Fear is an oppressive master. Fear is a ferocious beast, desperate to tear you apart.


Dear you, how are you?  How has life been to you?  How have you been to those around you?  You are very much on my heart; you have been for a while. 

I worry for you, that you are allowing fear to have rule and reign in your life.  I am writing this post for you, not from a place of superior intellect or emotional intelligence, rather a place of freedom that I have to daily fight for and I believe possible for you.

I have lived most of my life terrified of everything.

As a child I lived in perpetual fear that my parents would divorce.  To be honest, it had influence on much of my existence well into my adult years, my marriage.  When we received the call to say my father had taken his life I had fully expected it to be news that my mother had finally had enough. 

When we were first married I experienced intense jealousy.  I was so scared that Emiel would have an affair and that any friendship or even interaction with another woman would destroy our marriage.  That our marriage survived is only by the grace of God.

My first pregnancy ended in a miscarriage at 7 weeks.  It’s completely normal, I know, but it broke my heart in a way I can’t explain.  My second pregnancy with Alexander was polluted by crippling fear.  My pregnancy with Beatrice was a bit better, but I had the most ridiculous fear that she would “catch” some disability if we came into contact with anyone with disability.  At the time we were the house-parents for a Bible School on the same property where I now work at a special needs day care centre.  Yes. (Just in case, you were wondering, you can’t catch a disability.)

Each year I get to do some public speaking.  I love it.  Every second Sunday I preach, every other Sunday I teach children’s church, but invite me to a party where I don’t know people well or there are too many people and I want to run away. 

I have been scared of noises in the dark and the dark.  I have been scared of our dog barking and the reaction of neighbours.  I have been scared of joining conversations and being thought of as stupid or too clever.  I have been scared of trying, what if I fail? 

What will it cost me to fail? What will it cost you? It couldn’t be worse than not trying.   How many dreams are not lost, how many people not loved, because we allow fear to rule and reign.

I don’t remember exactly when it happened, but at some stage in the last while I was trying to encourage my children to draw. Children can draw. The “I couldn’t-s” were heartbreaking and so numerous they were suffocating the joy from the day.  It was in that moment that I realised that I would never be able to encourage them to reach for the stars if I wasn’t.  I really don’t want my children to remember me spending afternoons in bed, I want them to remember me loving and learning and writing and painting and creating.

The thing about fear is this, it has a purpose, it is supposed to protect us from harm or spur us on.  I don’t see my fear of spiders irrational in any way. When there is an imbalance and fear is in the deficit there will be broken bones and possible death.  When fear is abundant, the consequence is more extreme, there will be broken hearts and minds and lives. 

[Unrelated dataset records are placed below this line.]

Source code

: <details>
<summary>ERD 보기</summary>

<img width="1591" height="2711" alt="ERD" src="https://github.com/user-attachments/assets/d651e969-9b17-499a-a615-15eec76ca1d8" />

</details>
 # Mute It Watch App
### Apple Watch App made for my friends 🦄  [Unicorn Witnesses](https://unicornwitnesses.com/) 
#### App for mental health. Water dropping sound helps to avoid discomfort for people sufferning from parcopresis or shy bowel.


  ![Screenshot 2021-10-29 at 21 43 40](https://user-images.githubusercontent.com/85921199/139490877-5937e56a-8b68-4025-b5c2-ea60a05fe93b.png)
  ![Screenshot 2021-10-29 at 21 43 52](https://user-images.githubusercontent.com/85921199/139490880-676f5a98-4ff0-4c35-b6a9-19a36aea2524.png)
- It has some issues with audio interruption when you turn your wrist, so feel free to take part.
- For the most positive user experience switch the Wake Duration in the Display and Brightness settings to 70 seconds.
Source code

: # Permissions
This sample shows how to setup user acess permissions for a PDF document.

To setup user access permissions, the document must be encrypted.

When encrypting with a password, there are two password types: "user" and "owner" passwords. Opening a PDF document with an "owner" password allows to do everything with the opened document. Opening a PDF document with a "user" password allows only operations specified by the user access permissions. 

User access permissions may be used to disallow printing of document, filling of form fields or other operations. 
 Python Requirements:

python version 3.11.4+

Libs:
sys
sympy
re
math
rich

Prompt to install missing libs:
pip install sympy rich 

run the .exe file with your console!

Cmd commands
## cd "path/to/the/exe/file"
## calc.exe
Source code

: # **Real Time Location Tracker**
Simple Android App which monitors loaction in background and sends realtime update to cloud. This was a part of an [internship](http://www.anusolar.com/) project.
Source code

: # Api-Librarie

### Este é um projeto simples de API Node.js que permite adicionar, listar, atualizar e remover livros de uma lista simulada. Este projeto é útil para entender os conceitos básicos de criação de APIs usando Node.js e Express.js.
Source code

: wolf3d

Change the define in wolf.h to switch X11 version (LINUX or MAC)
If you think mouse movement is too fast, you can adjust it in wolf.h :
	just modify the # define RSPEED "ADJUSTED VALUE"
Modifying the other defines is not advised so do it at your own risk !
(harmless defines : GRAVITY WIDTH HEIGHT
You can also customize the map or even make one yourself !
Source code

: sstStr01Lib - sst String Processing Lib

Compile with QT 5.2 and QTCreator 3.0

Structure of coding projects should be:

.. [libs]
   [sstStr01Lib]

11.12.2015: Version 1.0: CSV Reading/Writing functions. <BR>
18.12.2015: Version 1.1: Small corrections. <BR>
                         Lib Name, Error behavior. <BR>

Fear is an oppressive master.  Fear is a ferocious beast, desperate to tear you apart.

One of my go to scriptures is 1 John 4: 18, “There is no fear in love, but perfect love casts out fear. For fear has to do with punishment, and whoever fears has not been perfected in love.”

Dear you, did you read that?  There is no room for fear in love. In Love, in Jesus, there is freedom. 

Love is the answer.  

I realise how naïve it sounds, but love is hard work.  Real love, the love that changes the world costs us something, it costs us our fear. 

You are worth so much, don’t allow fear of your mistakes, 
                                                                  of people, 
                                                                  of crime, 
                                                                  of race, 
                                                                  of gender, 
                                                                  of political party, 
                                                                  of religion, 
                                                                  of finance 
                                                                                  to rule you. 

Love is the answer.  It is the only way. 

I want to leave you with this song, King of my Heart by John Mark and Sarah McMillan, listen to it, sing it out. 

You are loved.  You are chosen.  

Much love
Philippa 
(even as I post this I have to work hard against the fear that no one will want to read, because I know that if just you read it, is was meant for you.)